Cell Microbiol. 2010 Jan 26. [Epub ahead of print]
Coordinated Loading of IRG Resistance GTPases on to the Toxoplasma gondii Parasitophorous Vacuole
Khaminets A, Hunn JP, Könen-Waisman S, Zhao YO, Preukschat D, Coers J, Boyle JP, Ong YC, Boothroyd JC, Reichmann G, Howard JC.
Institute for Genetics University of Cologne Cologne 50674 Germany.
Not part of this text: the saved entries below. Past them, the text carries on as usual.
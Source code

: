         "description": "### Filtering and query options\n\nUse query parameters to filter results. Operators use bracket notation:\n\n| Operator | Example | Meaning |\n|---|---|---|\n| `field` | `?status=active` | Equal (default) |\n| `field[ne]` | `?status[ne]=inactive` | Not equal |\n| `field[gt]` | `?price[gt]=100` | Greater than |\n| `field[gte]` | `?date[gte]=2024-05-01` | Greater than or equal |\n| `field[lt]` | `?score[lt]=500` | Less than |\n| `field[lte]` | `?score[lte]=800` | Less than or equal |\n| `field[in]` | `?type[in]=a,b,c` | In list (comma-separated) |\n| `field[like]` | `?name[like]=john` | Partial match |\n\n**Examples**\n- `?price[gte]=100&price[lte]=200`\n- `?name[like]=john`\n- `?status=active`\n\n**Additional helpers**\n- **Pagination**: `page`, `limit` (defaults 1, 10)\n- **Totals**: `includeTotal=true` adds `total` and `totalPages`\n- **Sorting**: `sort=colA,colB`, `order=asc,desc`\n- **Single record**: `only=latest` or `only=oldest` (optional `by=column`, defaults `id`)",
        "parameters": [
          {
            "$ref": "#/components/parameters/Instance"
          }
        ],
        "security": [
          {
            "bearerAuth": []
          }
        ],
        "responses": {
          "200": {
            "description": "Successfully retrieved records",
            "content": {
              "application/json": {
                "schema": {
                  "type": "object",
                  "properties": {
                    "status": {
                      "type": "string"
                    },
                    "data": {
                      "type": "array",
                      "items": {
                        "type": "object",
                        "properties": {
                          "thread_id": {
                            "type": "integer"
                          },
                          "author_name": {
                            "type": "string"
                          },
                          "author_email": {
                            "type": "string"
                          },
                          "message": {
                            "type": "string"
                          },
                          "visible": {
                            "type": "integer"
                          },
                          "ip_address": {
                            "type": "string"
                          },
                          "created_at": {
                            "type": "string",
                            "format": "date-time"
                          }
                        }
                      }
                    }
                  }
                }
The immunity-related GTPases (IRGs) constitute an interferon-induced intracellular resistance mechanism in mice against Toxoplasmagondii. IRG proteins accumulate on the parasitophorous vacuole membrane (PVM), leading to its disruption and to death of the parasite. How IRGs target the PVM is unknown. We show that accumulation of IRGs on the PVM begins minutes after parasite invasion and increases for about an hour. Targeting occurs independently of several signalling pathways and the microtubule network, suggesting that IRG transport is diffusion driven. The intensity of IRG accumulation on the PVM, however, is reduced in absence of the autophagy regulator, Atg5. In wild-type cells IRG proteins accumulate cooperatively on PVMs in a definite order reflecting a temporal hierarchy, with Irgb6 and Irgb10 apparently acting as pioneers. Loading of IRG proteins onto the vacuoles of virulent Toxoplasma strains is attenuated and the two pioneer IRGs are the most affected. The polymorphic rhoptry kinases, ROP16, ROP18 and the catalytically inactive proteins, ROP5A-D, are not individually responsible for this effect. Thus IRG proteins protect mice against avirulent strains of Toxoplasma but fail against virulent strains. The complex cooperative behaviour of IRG proteins in resisting Toxoplasma may hint at undiscovered complexity also in virulence mechanisms.